WHAT THE TASK ASKS :: Reproduce the records below exactly, leaving their images out.

Stored dataset items
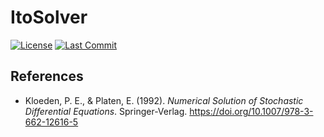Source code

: # ItoSolver
[![License](https://img.shields.io/github/license/faisaljayousi/ItoSolver)](https://opensource.org/licenses/MIT)
[![Last Commit](https://img.shields.io/github/last-commit/faisaljayousi/FibreSight)](https://github.com/faisaljayousi/ItoSolver/commits)

## References

- Kloeden, P. E., & Platen, E. (1992). *Numerical Solution of Stochastic Differential Equations*. Springer-Verlag. https://doi.org/10.1007/978-3-662-12616-5
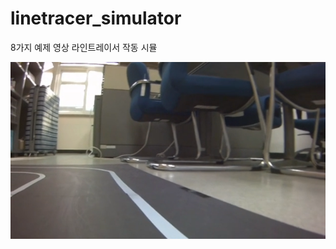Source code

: # linetracer_simulator
8가지 예제 영상 라인트레이서 작동 시뮬

![snapshot](./img/1_lt_ccw_50rpm_out.mp4_snapshot.png) 

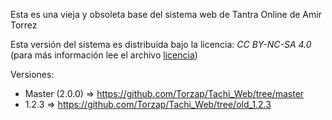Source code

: Esta es una vieja y obsoleta base del sistema web de Tantra Online de Amir Torrez

Esta versión del sistema es distribuida bajo la licencia: *CC BY-NC-SA 4.0* (para más información lee el archivo [licencia](https://github.com/Torzap/TachiWeb/blob/old_1.2.3/licencia))

Versiones:
- Master (2.0.0) => https://github.com/Torzap/Tachi_Web/tree/master
- 1.2.3 => https://github.com/Torzap/Tachi_Web/tree/old_1.2.3
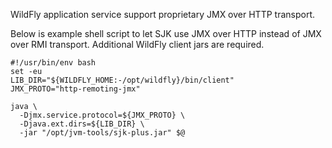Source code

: WildFly application service support proprietary
JMX over HTTP transport.

Below is example shell script to let SJK use JMX over HTTP instead of JMX over RMI transport.
Additional WildFly client jars are required.

	#!/usr/bin/env bash
	set -eu
	LIB_DIR="${WILDFLY_HOME:-/opt/wildfly}/bin/client"
	JMX_PROTO="http-remoting-jmx"

	java \
	  -Djmx.service.protocol=${JMX_PROTO} \
	  -Djava.ext.dirs=${LIB_DIR} \
	  -jar "/opt/jvm-tools/sjk-plus.jar" $@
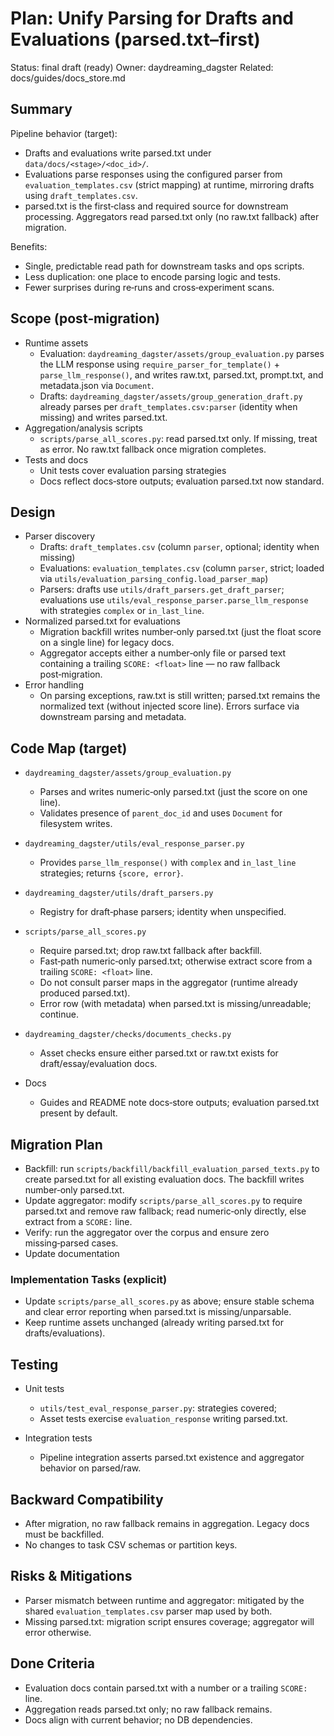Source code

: # Plan: Unify Parsing for Drafts and Evaluations (parsed.txt–first)

Status: final draft (ready)
Owner: daydreaming_dagster
Related: docs/guides/docs_store.md

## Summary

Pipeline behavior (target):
- Drafts and evaluations write parsed.txt under `data/docs/<stage>/<doc_id>/`.
- Evaluations parse responses using the configured parser from `evaluation_templates.csv` (strict mapping) at runtime, mirroring drafts using `draft_templates.csv`.
- parsed.txt is the first‑class and required source for downstream processing. Aggregators read parsed.txt only (no raw.txt fallback) after migration.

Benefits:
- Single, predictable read path for downstream tasks and ops scripts.
- Less duplication: one place to encode parsing logic and tests.
- Fewer surprises during re‑runs and cross‑experiment scans.

## Scope (post‑migration)

- Runtime assets
  - Evaluation: `daydreaming_dagster/assets/group_evaluation.py` parses the LLM response using `require_parser_for_template()` + `parse_llm_response()`, and writes raw.txt, parsed.txt, prompt.txt, and metadata.json via `Document`.
  - Drafts: `daydreaming_dagster/assets/group_generation_draft.py` already parses per `draft_templates.csv:parser` (identity when missing) and writes parsed.txt.
- Aggregation/analysis scripts
  - `scripts/parse_all_scores.py`: read parsed.txt only. If missing, treat as error. No raw.txt fallback once migration completes.
- Tests and docs
  - Unit tests cover evaluation parsing strategies
  - Docs reflect docs‑store outputs; evaluation parsed.txt now standard.

## Design

- Parser discovery
  - Drafts: `draft_templates.csv` (column `parser`, optional; identity when missing)
  - Evaluations: `evaluation_templates.csv` (column `parser`, strict; loaded via `utils/evaluation_parsing_config.load_parser_map`)
  - Parsers: drafts use `utils/draft_parsers.get_draft_parser`; evaluations use `utils/eval_response_parser.parse_llm_response` with strategies `complex` or `in_last_line`.
- Normalized parsed.txt for evaluations
  - Migration backfill writes number‑only parsed.txt (just the float score on a single line) for legacy docs.
  - Aggregator accepts either a number‑only file or parsed text containing a trailing `SCORE: <float>` line — no raw fallback post‑migration.
- Error handling
  - On parsing exceptions, raw.txt is still written; parsed.txt remains the normalized text (without injected score line). Errors surface via downstream parsing and metadata.

## Code Map (target)

- `daydreaming_dagster/assets/group_evaluation.py`
  - Parses and writes numeric‑only parsed.txt (just the score on one line).
  - Validates presence of `parent_doc_id` and uses `Document` for filesystem writes.

- `daydreaming_dagster/utils/eval_response_parser.py`
  - Provides `parse_llm_response()` with `complex` and `in_last_line` strategies; returns `{score, error}`.

- `daydreaming_dagster/utils/draft_parsers.py`
  - Registry for draft‑phase parsers; identity when unspecified.

- `scripts/parse_all_scores.py`
  - Require parsed.txt; drop raw.txt fallback after backfill.
  - Fast‑path numeric‑only parsed.txt; otherwise extract score from a trailing `SCORE: <float>` line.
  - Do not consult parser maps in the aggregator (runtime already produced parsed.txt).
  - Error row (with metadata) when parsed.txt is missing/unreadable; continue.

- `daydreaming_dagster/checks/documents_checks.py`
  - Asset checks ensure either parsed.txt or raw.txt exists for draft/essay/evaluation docs.

- Docs
  - Guides and README note docs‑store outputs; evaluation parsed.txt present by default.

## Migration Plan

- Backfill: run `scripts/backfill/backfill_evaluation_parsed_texts.py` to create parsed.txt for all existing evaluation docs. The backfill writes number‑only parsed.txt.
- Update aggregator: modify `scripts/parse_all_scores.py` to require parsed.txt and remove raw fallback; read numeric‑only directly, else extract from a `SCORE:` line.
- Verify: run the aggregator over the corpus and ensure zero missing‑parsed cases.
- Update documentation

### Implementation Tasks (explicit)
- Update `scripts/parse_all_scores.py` as above; ensure stable schema and clear error reporting when parsed.txt is missing/unparsable.
- Keep runtime assets unchanged (already writing parsed.txt for drafts/evaluations).

## Testing

- Unit tests
  - `utils/test_eval_response_parser.py`: strategies covered;
  - Asset tests exercise `evaluation_response` writing parsed.txt.

- Integration tests
  - Pipeline integration asserts parsed.txt existence and aggregator behavior on parsed/raw.

## Backward Compatibility

- After migration, no raw fallback remains in aggregation. Legacy docs must be backfilled.
- No changes to task CSV schemas or partition keys.

## Risks & Mitigations

- Parser mismatch between runtime and aggregator: mitigated by the shared `evaluation_templates.csv` parser map used by both.
- Missing parsed.txt: migration script ensures coverage; aggregator will error otherwise.

## Done Criteria

- Evaluation docs contain parsed.txt with a number or a trailing `SCORE:` line.
- Aggregation reads parsed.txt only; no raw fallback remains.
- Docs align with current behavior; no DB dependencies.
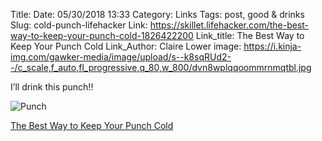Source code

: Title:
Date: 05/30/2018 13:33
Category: Links
Tags: post, good & drinks
Slug: cold-punch-lifehacker
Link: https://skillet.lifehacker.com/the-best-way-to-keep-your-punch-cold-1826422200
Link_title: The Best Way to Keep Your Punch Cold
Link_Author: Claire Lower
image: https://i.kinja-img.com/gawker-media/image/upload/s--k8sqRUd2--/c_scale,f_auto,fl_progressive,q_80,w_800/dvn8wplqqoommrnmqtbl.jpg

I’ll drink this punch!! 

![Punch](https://i.kinja-img.com/gawker-media/image/upload/s--k8sqRUd2--/c_scale,f_auto,fl_progressive,q_80,w_800/dvn8wplqqoommrnmqtbl.jpg)

[The Best Way to Keep Your Punch Cold](https://skillet.lifehacker.com/the-best-way-to-keep-your-punch-cold-1826422200)
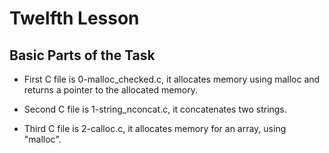 # Twelfth Lesson

## Basic Parts of the Task

- First C file is 0-malloc_checked.c, it allocates memory using malloc and returns a pointer to the allocated memory.

- Second C file is 1-string_nconcat.c, it concatenates two strings.

- Third C file is 2-calloc.c, it allocates memory for an array, using "malloc".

SOLUTION FOR THIS TASK ::
Source code

: # ItoSolver
[![License](https://img.shields.io/github/license/faisaljayousi/ItoSolver)](https://opensource.org/licenses/MIT)
[![Last Commit](https://img.shields.io/github/last-commit/faisaljayousi/FibreSight)](https://github.com/faisaljayousi/ItoSolver/commits)

## References

- Kloeden, P. E., & Platen, E. (1992). *Numerical Solution of Stochastic Differential Equations*. Springer-Verlag. https://doi.org/10.1007/978-3-662-12616-5
Source code

: # linetracer_simulator
8가지 예제 영상 라인트레이서 작동 시뮬

![snapshot](./img/1_lt_ccw_50rpm_out.mp4_snapshot.png) 

Source code

: Esta es una vieja y obsoleta base del sistema web de Tantra Online de Amir Torrez

Esta versión del sistema es distribuida bajo la licencia: *CC BY-NC-SA 4.0* (para más información lee el archivo [licencia](https://github.com/Torzap/TachiWeb/blob/old_1.2.3/licencia))

Versiones:
- Master (2.0.0) => https://github.com/Torzap/Tachi_Web/tree/master
- 1.2.3 => https://github.com/Torzap/Tachi_Web/tree/old_1.2.3
Source code

: WildFly application service support proprietary
JMX over HTTP transport.

Below is example shell script to let SJK use JMX over HTTP instead of JMX over RMI transport.
Additional WildFly client jars are required.

	#!/usr/bin/env bash
	set -eu
	LIB_DIR="${WILDFLY_HOME:-/opt/wildfly}/bin/client"
	JMX_PROTO="http-remoting-jmx"

	java \
	  -Djmx.service.protocol=${JMX_PROTO} \
	  -Djava.ext.dirs=${LIB_DIR} \
	  -jar "/opt/jvm-tools/sjk-plus.jar" $@
Source code

: # Plan: Unify Parsing for Drafts and Evaluations (parsed.txt–first)

Status: final draft (ready)
Owner: daydreaming_dagster
Related: docs/guides/docs_store.md

## Summary

Pipeline behavior (target):
- Drafts and evaluations write parsed.txt under `data/docs/<stage>/<doc_id>/`.
- Evaluations parse responses using the configured parser from `evaluation_templates.csv` (strict mapping) at runtime, mirroring drafts using `draft_templates.csv`.
- parsed.txt is the first‑class and required source for downstream processing. Aggregators read parsed.txt only (no raw.txt fallback) after migration.

Benefits:
- Single, predictable read path for downstream tasks and ops scripts.
- Less duplication: one place to encode parsing logic and tests.
- Fewer surprises during re‑runs and cross‑experiment scans.

## Scope (post‑migration)

- Runtime assets
  - Evaluation: `daydreaming_dagster/assets/group_evaluation.py` parses the LLM response using `require_parser_for_template()` + `parse_llm_response()`, and writes raw.txt, parsed.txt, prompt.txt, and metadata.json via `Document`.
  - Drafts: `daydreaming_dagster/assets/group_generation_draft.py` already parses per `draft_templates.csv:parser` (identity when missing) and writes parsed.txt.
- Aggregation/analysis scripts
  - `scripts/parse_all_scores.py`: read parsed.txt only. If missing, treat as error. No raw.txt fallback once migration completes.
- Tests and docs
  - Unit tests cover evaluation parsing strategies
  - Docs reflect docs‑store outputs; evaluation parsed.txt now standard.

## Design

- Parser discovery
  - Drafts: `draft_templates.csv` (column `parser`, optional; identity when missing)
  - Evaluations: `evaluation_templates.csv` (column `parser`, strict; loaded via `utils/evaluation_parsing_config.load_parser_map`)
  - Parsers: drafts use `utils/draft_parsers.get_draft_parser`; evaluations use `utils/eval_response_parser.parse_llm_response` with strategies `complex` or `in_last_line`.
- Normalized parsed.txt for evaluations
  - Migration backfill writes number‑only parsed.txt (just the float score on a single line) for legacy docs.
  - Aggregator accepts either a number‑only file or parsed text containing a trailing `SCORE: <float>` line — no raw fallback post‑migration.
- Error handling
  - On parsing exceptions, raw.txt is still written; parsed.txt remains the normalized text (without injected score line). Errors surface via downstream parsing and metadata.

## Code Map (target)

- `daydreaming_dagster/assets/group_evaluation.py`
  - Parses and writes numeric‑only parsed.txt (just the score on one line).
  - Validates presence of `parent_doc_id` and uses `Document` for filesystem writes.

- `daydreaming_dagster/utils/eval_response_parser.py`
  - Provides `parse_llm_response()` with `complex` and `in_last_line` strategies; returns `{score, error}`.

- `daydreaming_dagster/utils/draft_parsers.py`
  - Registry for draft‑phase parsers; identity when unspecified.

- `scripts/parse_all_scores.py`
  - Require parsed.txt; drop raw.txt fallback after backfill.
  - Fast‑path numeric‑only parsed.txt; otherwise extract score from a trailing `SCORE: <float>` line.
  - Do not consult parser maps in the aggregator (runtime already produced parsed.txt).
  - Error row (with metadata) when parsed.txt is missing/unreadable; continue.

- `daydreaming_dagster/checks/documents_checks.py`
  - Asset checks ensure either parsed.txt or raw.txt exists for draft/essay/evaluation docs.

- Docs
  - Guides and README note docs‑store outputs; evaluation parsed.txt present by default.

## Migration Plan

- Backfill: run `scripts/backfill/backfill_evaluation_parsed_texts.py` to create parsed.txt for all existing evaluation docs. The backfill writes number‑only parsed.txt.
- Update aggregator: modify `scripts/parse_all_scores.py` to require parsed.txt and remove raw fallback; read numeric‑only directly, else extract from a `SCORE:` line.
- Verify: run the aggregator over the corpus and ensure zero missing‑parsed cases.
- Update documentation

### Implementation Tasks (explicit)
- Update `scripts/parse_all_scores.py` as above; ensure stable schema and clear error reporting when parsed.txt is missing/unparsable.
- Keep runtime assets unchanged (already writing parsed.txt for drafts/evaluations).

## Testing

- Unit tests
  - `utils/test_eval_response_parser.py`: strategies covered;
  - Asset tests exercise `evaluation_response` writing parsed.txt.

- Integration tests
  - Pipeline integration asserts parsed.txt existence and aggregator behavior on parsed/raw.

## Backward Compatibility

- After migration, no raw fallback remains in aggregation. Legacy docs must be backfilled.
- No changes to task CSV schemas or partition keys.

## Risks & Mitigations

- Parser mismatch between runtime and aggregator: mitigated by the shared `evaluation_templates.csv` parser map used by both.
- Missing parsed.txt: migration script ensures coverage; aggregator will error otherwise.

## Done Criteria

- Evaluation docs contain parsed.txt with a number or a trailing `SCORE:` line.
- Aggregation reads parsed.txt only; no raw fallback remains.
- Docs align with current behavior; no DB dependencies.
Source code

: Title:
Date: 05/30/2018 13:33
Category: Links
Tags: post, good & drinks
Slug: cold-punch-lifehacker
Link: https://skillet.lifehacker.com/the-best-way-to-keep-your-punch-cold-1826422200
Link_title: The Best Way to Keep Your Punch Cold
Link_Author: Claire Lower
image: https://i.kinja-img.com/gawker-media/image/upload/s--k8sqRUd2--/c_scale,f_auto,fl_progressive,q_80,w_800/dvn8wplqqoommrnmqtbl.jpg

I’ll drink this punch!! 

![Punch](https://i.kinja-img.com/gawker-media/image/upload/s--k8sqRUd2--/c_scale,f_auto,fl_progressive,q_80,w_800/dvn8wplqqoommrnmqtbl.jpg)

[The Best Way to Keep Your Punch Cold](https://skillet.lifehacker.com/the-best-way-to-keep-your-punch-cold-1826422200)
 # Twelfth Lesson

## Basic Parts of the Task

- First C file is 0-malloc_checked.c, it allocates memory using malloc and returns a pointer to the allocated memory.

- Second C file is 1-string_nconcat.c, it concatenates two strings.

- Third C file is 2-calloc.c, it allocates memory for an array, using "malloc".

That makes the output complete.